At the end of the first stage, four efficiency indicators are therefore obtained, one for each BSC perspective; these indicators capture the different dimensions of the museum’s performance. Subsequently, the second stage of the evaluation process uses the DEA approach once again to aggregate the performance scores of the four BSC perspectives into an overall performance indicator. A graphical representation of the basic flow chart of the two-stage DEA–BSC model is given in Fig. 1.
First stage
The four DEA models associated with the four BSC perspectives in the first stage have a similar structure: they are all variable returns-to-scale DEA models with output orientation and virtual weights restrictions (see Basso et al. 2018).
The input and output variables were carefully selected by designing a special BSC scheme tailored to meet museums’ peculiarities. Indeed, the variables of the DEA models focus on the main characteristics of the museum activities which affect each BSC perspective; moreover, the variables have to be computable for all the museums investigated. Table 1 displays the input and output variables of the four DEA–BSC models used at the first stage.
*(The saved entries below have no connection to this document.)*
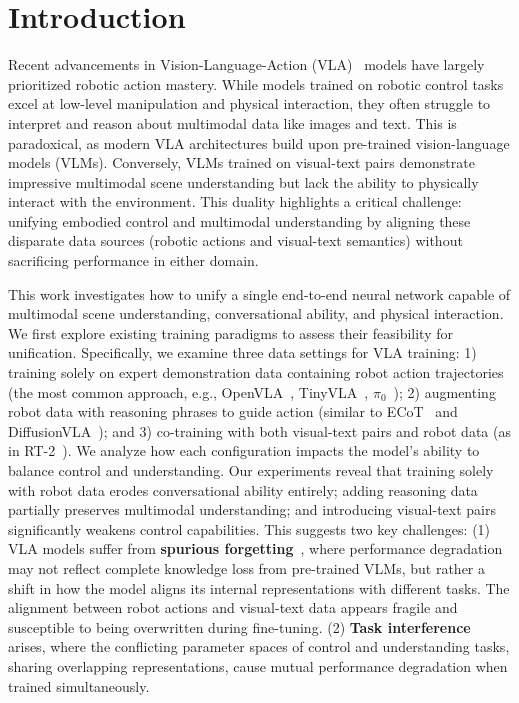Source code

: \section{Introduction}
Recent advancements in Vision-Language-Action (VLA)~\cite{[pi0, kim24openvla, wen2024tinyvla, wen2025dexvla} models have largely prioritized robotic action mastery. While models trained on robotic control tasks excel at low-level manipulation and physical interaction, they often struggle to interpret and reason about multimodal data like images and text. This is paradoxical, as modern VLA architectures build upon pre-trained vision-language models (VLMs). Conversely, VLMs trained on visual-text pairs demonstrate impressive multimodal scene understanding but lack the ability to physically interact with the environment. This duality highlights a critical challenge: unifying embodied control and multimodal understanding by aligning these disparate data sources (robotic actions and visual-text semantics) without sacrificing performance in either domain.

This work investigates how to unify a single end-to-end neural network capable of multimodal scene understanding, conversational ability, and physical interaction. We first explore existing training paradigms to assess their feasibility for unification. Specifically, we examine three data settings for VLA training: 1) training solely on expert demonstration data containing robot action trajectories (the most common approach, e.g., OpenVLA~\cite{kim24openvla}, TinyVLA~\cite{wen2024tinyvla}, $\pi_0$~\cite{[pi0}); 2) augmenting robot data with reasoning phrases to guide action (similar to ECoT~\cite{ecot} and DiffusionVLA~\cite{diffusionvla}); and 3) co-training with both visual-text pairs and robot data (as in RT-2~\cite{rt-2}). We analyze how each configuration impacts the model's ability to balance control and understanding. Our experiments reveal that training solely with robot data erodes conversational ability entirely; adding reasoning data partially preserves multimodal understanding; and introducing visual-text pairs significantly weakens control capabilities.  This suggests two key challenges: (1) VLA models suffer from \textbf{spurious forgetting}~\cite{zheng2025spurious, zhai2023investigating, luo2023empirical}, where performance degradation may not reflect complete knowledge loss from pre-trained VLMs, but rather a shift in how the model aligns its internal representations with different tasks. The alignment between robot actions and visual-text data appears fragile and susceptible to being overwritten during fine-tuning. (2) \textbf{Task interference}~\cite{wang2021afec,ahn2025prevalence} arises, where the conflicting parameter spaces of control and understanding tasks, sharing overlapping representations, cause mutual performance degradation when trained simultaneously. 

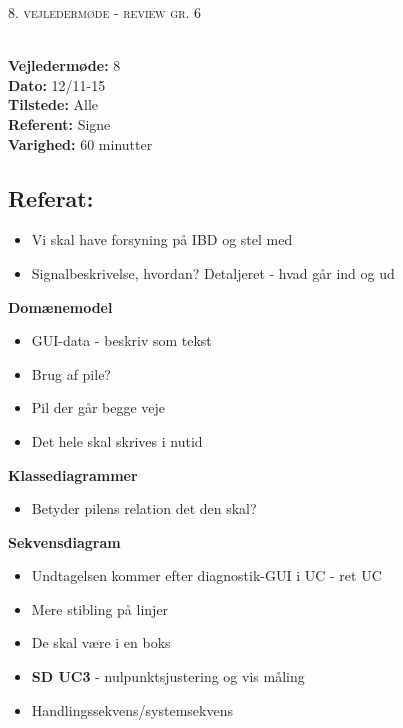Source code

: \documentclass[a4paper,11pt,oneside]{memoir}
\begin{document}
\newpage


\begin{center} 
\huge{\textsc{8. vejledermøde - review gr. 6}}
\end{center}

\textbf{ }
\\
\textbf{Vejledermøde:} 8
\\
\textbf{Dato:} 12/11-15
\\
\textbf{Tilstede:} Alle
\\
\textbf{Referent:} Signe
\\
\textbf{Varighed:} 60 minutter
\\

\subsection{Referat:}
\begin{itemize}
\item Vi skal have forsyning på IBD og stel med 
\item Signalbeskrivelse, hvordan? Detaljeret - hvad går ind og ud
\end{itemize}

\textbf{Domænemodel}
\begin{itemize}
\item GUI-data - beskriv som tekst
\item Brug af pile? 
\item Pil der går begge veje 
\item Det hele skal skrives i nutid
\end{itemize}

\textbf{Klassediagrammer}
\begin{itemize}
\item Betyder pilens relation det den skal? 
\end{itemize}

\textbf{Sekvensdiagram}
\begin{itemize}
\item Undtagelsen kommer efter diagnostik-GUI i UC - ret UC
\item Mere stibling på linjer
\item De skal være i en boks
\item \textbf{SD UC3} - nulpunktsjustering og vis måling
\item Handlingssekvens/systemsekvens 
\end{itemize}
\end{document}
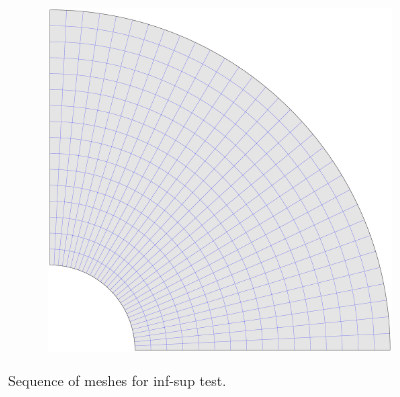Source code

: \documentclass{article}
\begin{document}
\begin{figure}
\begin{subfigure}[b]{0.18\linewidth}
    \end{subfigure}
    \begin{subfigure}[b]{0.18\linewidth}        %
        \centering
        \includegraphics[width=\linewidth]{mesh_hole_4}
    \end{subfigure}
    \caption{Sequence of meshes for inf-sup test.}
    \label{fig:mesh_hole}
\end{figure}
\end{document}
Table 1 Input and output variables of the four DEA–BSC models of the first stage With reference to the DEA model associated with the Customer perspective, the outputs are somewhat related to the stakeholders of the museums; among the output variables we find the number of: museum visitors, Web site visitors, catalogues sold in the museum bookshop, museum members, and the donations received.
The outputs considered in the DEA model for the internal process perspective are instead related to the main purposes of the museum in terms of preservation of cultural heritage (conservation and restoration costs), expansion of museum’s collections (amount spent for new acquisitions), increase in value for the museum’s customers (measured by the number of visitors).
The personnel training (number of hours per employee) and one or more sustainability indicators make up the outputs of the DEA model for the Innovation and learning perspective. As for the sustainability indicators, we list a few indicators: the presence of innovative lighting, an indicator of environmental sustainability that measures the adoption of appropriate environmental saving measures, and the number of different facilities for people with disabilities; in the empirical application, we consider a comprehensive indicator computed as a linear combination of such indicators; for the details, see Basso et al. (2018).
Finally, in the financial perspective, the outputs are the different entries that form museum’s income (income from tickets, sponsorships, donations, public funding, and other incomes).
As for the inputs of the first-stage DEA–BSC models, each model has a single input: the insured value, as a proxy for the value of the museum exhibits in the customer perspective model; the total operating costs in the internal process perspective model, including the personnel costs that represent the highest share of costs but have not been considered separately in accordance with the suggestions of the BSC approach (other DEA contributions for museums, not using a BSC approach, make a different choice and explicitly consider the personnel costs or number; see, for example, Mairesse and Vanden 2002; Pignataro 2002; Del Barrio-Tellado and Herrero-Prieto 2019); the expenditure (the algebraic sum of operating costs, financial costs and taxes) in the financial perspective model.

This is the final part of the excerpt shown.